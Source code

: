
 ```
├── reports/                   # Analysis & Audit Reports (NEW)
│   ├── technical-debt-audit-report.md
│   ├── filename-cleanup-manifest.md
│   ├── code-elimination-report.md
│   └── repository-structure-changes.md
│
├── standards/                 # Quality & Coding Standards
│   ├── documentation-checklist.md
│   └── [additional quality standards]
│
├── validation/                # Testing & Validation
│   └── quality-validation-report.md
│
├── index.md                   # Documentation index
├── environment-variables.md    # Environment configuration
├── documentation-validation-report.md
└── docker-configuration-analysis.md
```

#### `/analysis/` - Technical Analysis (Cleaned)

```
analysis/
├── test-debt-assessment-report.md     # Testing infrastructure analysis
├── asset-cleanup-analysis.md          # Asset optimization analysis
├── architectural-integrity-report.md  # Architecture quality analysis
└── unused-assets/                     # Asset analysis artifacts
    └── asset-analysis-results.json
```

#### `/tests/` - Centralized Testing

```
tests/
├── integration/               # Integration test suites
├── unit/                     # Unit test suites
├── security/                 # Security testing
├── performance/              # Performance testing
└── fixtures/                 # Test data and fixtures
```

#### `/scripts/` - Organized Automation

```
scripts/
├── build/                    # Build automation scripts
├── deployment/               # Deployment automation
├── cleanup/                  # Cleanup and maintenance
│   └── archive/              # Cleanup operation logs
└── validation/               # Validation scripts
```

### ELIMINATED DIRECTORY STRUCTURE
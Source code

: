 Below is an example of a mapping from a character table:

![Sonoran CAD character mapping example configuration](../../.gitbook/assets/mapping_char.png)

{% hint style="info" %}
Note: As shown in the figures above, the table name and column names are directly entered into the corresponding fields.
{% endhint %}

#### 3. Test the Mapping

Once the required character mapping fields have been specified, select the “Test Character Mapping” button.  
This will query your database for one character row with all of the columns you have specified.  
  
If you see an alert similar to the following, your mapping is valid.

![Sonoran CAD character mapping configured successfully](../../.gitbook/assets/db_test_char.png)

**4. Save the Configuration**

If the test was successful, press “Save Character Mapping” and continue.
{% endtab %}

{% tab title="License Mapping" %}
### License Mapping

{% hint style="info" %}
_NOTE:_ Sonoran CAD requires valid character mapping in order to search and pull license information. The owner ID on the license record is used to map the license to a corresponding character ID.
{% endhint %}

*Aim of the exercise*: Looking at each line of the material above, tally those that hold the string "your" and give only the total.

*Solution*: 2